■ PROBLEM DETAILS
The following data has a line with "Automatic stretch/shrink detection" and a line with "stretched in a line?". Write out exactly those lines and all the lines between them.

■ RECORDS PROVIDED
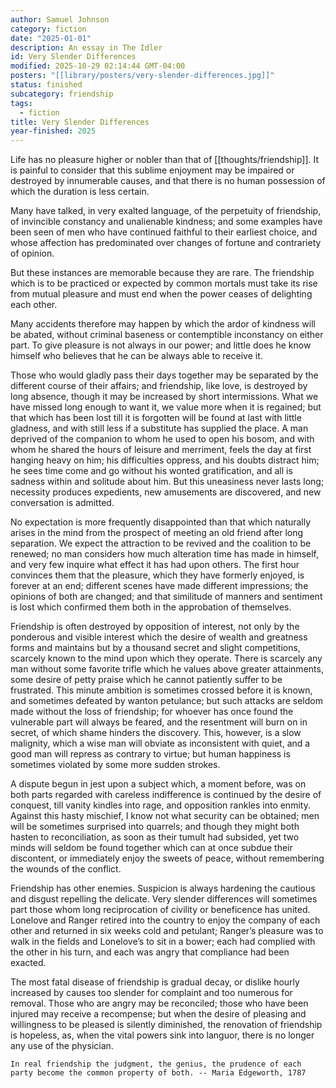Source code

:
 ```yaml
---
author: Samuel Johnson
category: fiction
date: "2025-01-01"
description: An essay in The Idler
id: Very Slender Differences
modified: 2025-10-29 02:14:44 GMT-04:00
posters: "[[library/posters/very-slender-differences.jpg]]"
status: finished
subcategory: friendship
tags:
  - fiction
title: Very Slender Differences
year-finished: 2025
---
```


Life has no pleasure higher or nobler than that of [[thoughts/friendship]]. It is painful to consider that this sublime enjoyment may be impaired or destroyed by innumerable causes, and that there is no human possession of which the duration is less certain.

Many have talked, in very exalted language, of the perpetuity of friendship, of invincible constancy and unalienable kindness; and some examples have been seen of men who have continued faithful to their earliest choice, and whose affection has predominated over changes of fortune and contrariety of opinion.

But these instances are memorable because they are rare. The friendship which is to be practiced or expected by common mortals must take its rise from mutual pleasure and must end when the power ceases of delighting each other.

Many accidents therefore may happen by which the ardor of kindness will be abated, without criminal baseness or contemptible inconstancy on either part. To give pleasure is not always in our power; and little does he know himself who believes that he can be always able to receive it.

Those who would gladly pass their days together may be separated by the different course of their affairs; and friendship, like love, is destroyed by long absence, though it may be increased by short intermissions. What we have missed long enough to want it, we value more when it is regained; but that which has been lost till it is forgotten will be found at last with little gladness, and with still less if a substitute has supplied the place. A man deprived of the companion to whom he used to open his bosom, and with whom he shared the hours of leisure and merriment, feels the day at first hanging heavy on him; his difficulties oppress, and his doubts distract him; he sees time come and go without his wonted gratification, and all is sadness within and solitude about him. But this uneasiness never lasts long; necessity produces expedients, new amusements are discovered, and new conversation is admitted.

No expectation is more frequently disappointed than that which naturally arises in the mind from the prospect of meeting an old friend after long separation. We expect the attraction to be revived and the coalition to be renewed; no man considers how much alteration time has made in himself, and very few inquire what effect it has had upon others. The first hour convinces them that the pleasure, which they have formerly enjoyed, is forever at an end; different scenes have made different impressions; the opinions of both are changed; and that similitude of manners and sentiment is lost which confirmed them both in the approbation of themselves.

Friendship is often destroyed by opposition of interest, not only by the ponderous and visible interest which the desire of wealth and greatness forms and maintains but by a thousand secret and slight competitions, scarcely known to the mind upon which they operate. There is scarcely any man without some favorite trifle which he values above greater attainments, some desire of petty praise which he cannot patiently suffer to be frustrated. This minute ambition is sometimes crossed before it is known, and sometimes defeated by wanton petulance; but such attacks are seldom made without the loss of friendship; for whoever has once found the vulnerable part will always be feared, and the resentment will burn on in secret, of which shame hinders the discovery. This, however, is a slow malignity, which a wise man will obviate as inconsistent with quiet, and a good man will repress as contrary to virtue; but human happiness is sometimes violated by some more sudden strokes.

A dispute begun in jest upon a subject which, a moment before, was on both parts regarded with careless indifference is continued by the desire of conquest, till vanity kindles into rage, and opposition rankles into enmity. Against this hasty mischief, I know not what security can be obtained; men will be sometimes surprised into quarrels; and though they might both hasten to reconciliation, as soon as their tumult had subsided, yet two minds will seldom be found together which can at once subdue their discontent, or immediately enjoy the sweets of peace, without remembering the wounds of the conflict.

Friendship has other enemies. Suspicion is always hardening the cautious and disgust repelling the delicate. Very slender differences will sometimes part those whom long reciprocation of civility or beneficence has united. Lonelove and Ranger retired into the country to enjoy the company of each other and returned in six weeks cold and petulant; Ranger’s pleasure was to walk in the fields and Lonelove’s to sit in a bower; each had complied with the other in his turn, and each was angry that compliance had been exacted.

The most fatal disease of friendship is gradual decay, or dislike hourly increased by causes too slender for complaint and too numerous for removal. Those who are angry may be reconciled; those who have been injured may receive a recompense; but when the desire of pleasing and willingness to be pleased is silently diminished, the renovation of friendship is hopeless, as, when the vital powers sink into languor, there is no longer any use of the physician.

```quotes
In real friendship the judgment, the genius, the prudence of each party become the common property of both. -- Maria Edgeworth, 1787
```
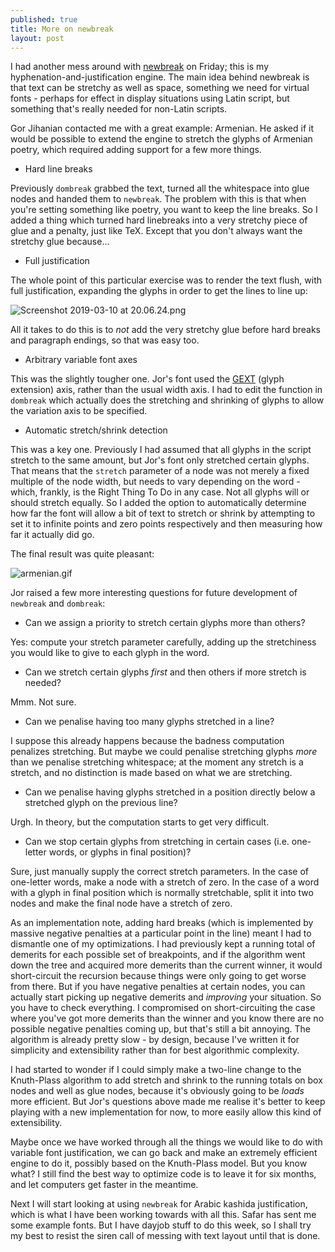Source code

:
 ```yaml
---
published: true
title: More on newbreak
layout: post
---
```


I had another mess around with [newbreak](https://github.com/simoncozens/newbreak) on Friday; this is my hyphenation-and-justification engine. The main idea behind newbreak is that text can be stretchy as well as space, something we need for virtual fonts - perhaps for effect in display situations using Latin script, but something that's really needed for non-Latin scripts.

Gor Jihanian contacted me with a great example: Armenian. He asked if it would be possible to extend the engine to stretch the glyphs of Armenian poetry, which required adding support for a few more things.

* Hard line breaks

Previously `dombreak` grabbed the text, turned all the whitespace into glue nodes and handed them to `newbreak`. The problem with this is that when you're setting something like poetry, you want to keep the line breaks. So I added a thing which turned hard linebreaks into a very stretchy piece of glue and a penalty, just like TeX. Except that you don't always want the stretchy glue because...

* Full justification

The whole point of this particular exercise was to render the text flush, with full justification, expanding the glyphs in order to get the lines to line up:

![Screenshot 2019-03-10 at 20.06.24.png](https://github.com/simoncozens/simoncozens.github.io/raw/master/_posts/Screenshot%202019-03-10%20at%2020.06.24.png)

All it takes to do this is to *not* add the very stretchy glue before hard breaks and paragraph endings, so that was easy too.

* Arbitrary variable font axes

This was the slightly tougher one. Jor's font used the [GEXT](https://github.com/jmsole/gext-demos) (glyph extension) axis, rather than the usual width axis. I had to edit the function in `dombreak` which actually does the stretching and shrinking of glyphs to allow the variation axis to be specified.

* Automatic stretch/shrink detection

This was a key one. Previously I had assumed that all glyphs in the script stretch to the same amount, but Jor's font only stretched certain glyphs. That means that the `stretch` parameter of a node was not merely a fixed multiple of the node width, but needs to vary depending on the word - which, frankly, is the Right Thing To Do in any case. Not all glyphs will or should stretch equally. So I added the option to automatically determine how far the font will allow a bit of text to stretch or shrink by attempting to set it to infinite points and zero points respectively and then measuring how far it actually did go.

The final result was quite pleasant:

![armenian.gif](https://github.com/simoncozens/simoncozens.github.io/raw/master/_posts/armenian.gif)

Jor raised a few more interesting questions for future development of `newbreak` and `dombreak`:

* Can we assign a priority to stretch certain glyphs more than others?

Yes: compute your stretch parameter carefully, adding up the stretchiness you would like to give to each glyph in the word.

* Can we stretch certain glyphs *first* and then others if more stretch is needed?

Mmm. Not sure.

* Can we penalise having too many glyphs stretched in a line?

I suppose this already happens because the badness computation penalizes stretching. But maybe we could penalise stretching glyphs *more* than we penalise stretching whitespace; at the moment any stretch is a stretch, and no distinction is made based on what we are stretching.

* Can we penalise having glyphs stretched in a position directly below a stretched glyph on the previous line?

Urgh. In theory, but the computation starts to get very difficult.

* Can we stop certain glyphs from stretching in certain cases (i.e. one-letter words, or glyphs in final position)?

Sure, just manually supply the correct stretch parameters. In the case of one-letter words, make a node with a stretch of zero. In the case of a word with a glyph in final position which is normally stretchable, split it into two nodes and make the final node have a stretch of zero.

As an implementation note, adding hard breaks (which is implemented by massive negative penalties at a particular point in the line) meant I had to dismantle one of my optimizations. I had previously kept a running total of demerits for each possible set of breakpoints, and if the algorithm went down the tree and acquired more demerits than the current winner, it would short-circuit the recursion because things were only going to get worse from there. But if you have negative penalties at certain nodes, you can actually start picking up negative demerits and *improving* your situation. So you have to check everything. I compromised on short-circuiting the case where you've got more demerits than the winner and you know there are no possible negative penalties coming up, but that's still a bit annoying. The algorithm is already pretty slow - by design, because I've written it for simplicity and extensibility rather than for best algorithmic complexity.

I had started to wonder if I could simply make a two-line change to the Knuth-Plass algorithm to add stretch and shrink to the running totals on box nodes and well as glue nodes, because it's obviously going to be *loads* more efficient. But Jor's questions above made me realise it's better to keep playing with a new implementation for now, to more easily allow this kind of extensibility.

Maybe once we have worked through all the things we would like to do with variable font justification, we can go back and make an extremely efficient engine to do it, possibly based on the Knuth-Plass model. But you know what? I still find the best way to optimize code is to leave it for six months, and let computers get faster in the meantime.

Next I will start looking at using `newbreak` for Arabic kashida justification, which is what I have been working towards with all this. Safar has sent me some example fonts. But I have dayjob stuff to do this week, so I shall try my best to resist the siren call of messing with text layout until that is done.

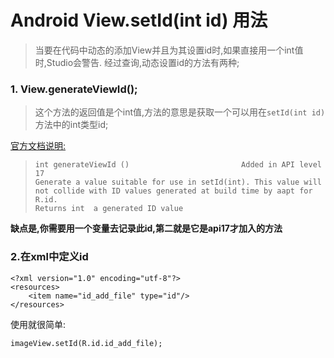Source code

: # Android View.setId(int id) 用法
> 当要在代码中动态的添加View并且为其设置id时,如果直接用一个int值时,Studio会警告.
> 经过查询,动态设置id的方法有两种;

### 1. View.generateViewId();
> 这个方法的返回值是个int值,方法的意思是获取一个可以用在`setId(int id)`方法中的int类型id;

[官方文档说明:](https://developer.android.google.cn/reference/android/view/View.html)

> ```
> int generateViewId () 						Added in API level 17
> Generate a value suitable for use in setId(int). This value will not collide with ID values generated at build time by aapt for R.id.
> Returns int  a generated ID value
> ```

**缺点是,你需要用一个变量去记录此id,第二就是它是api17才加入的方法**

### 2.在xml中定义id
```
<?xml version="1.0" encoding="utf-8"?>
<resources>
    <item name="id_add_file" type="id"/>
</resources>
```

使用就很简单:

```
imageView.setId(R.id.id_add_file);
```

■ OUTPUT FOR THIS EXERCISE
* Automatic stretch/shrink detection

This was a key one. Previously I had assumed that all glyphs in the script stretch to the same amount, but Jor's font only stretched certain glyphs. That means that the `stretch` parameter of a node was not merely a fixed multiple of the node width, but needs to vary depending on the word - which, frankly, is the Right Thing To Do in any case. Not all glyphs will or should stretch equally. So I added the option to automatically determine how far the font will allow a bit of text to stretch or shrink by attempting to set it to infinite points and zero points respectively and then measuring how far it actually did go.

The final result was quite pleasant:

![armenian.gif](https://github.com/simoncozens/simoncozens.github.io/raw/master/_posts/armenian.gif)

Jor raised a few more interesting questions for future development of `newbreak` and `dombreak`:

* Can we assign a priority to stretch certain glyphs more than others?

Yes: compute your stretch parameter carefully, adding up the stretchiness you would like to give to each glyph in the word.

* Can we stretch certain glyphs *first* and then others if more stretch is needed?

Mmm. Not sure.

* Can we penalise having too many glyphs stretched in a line?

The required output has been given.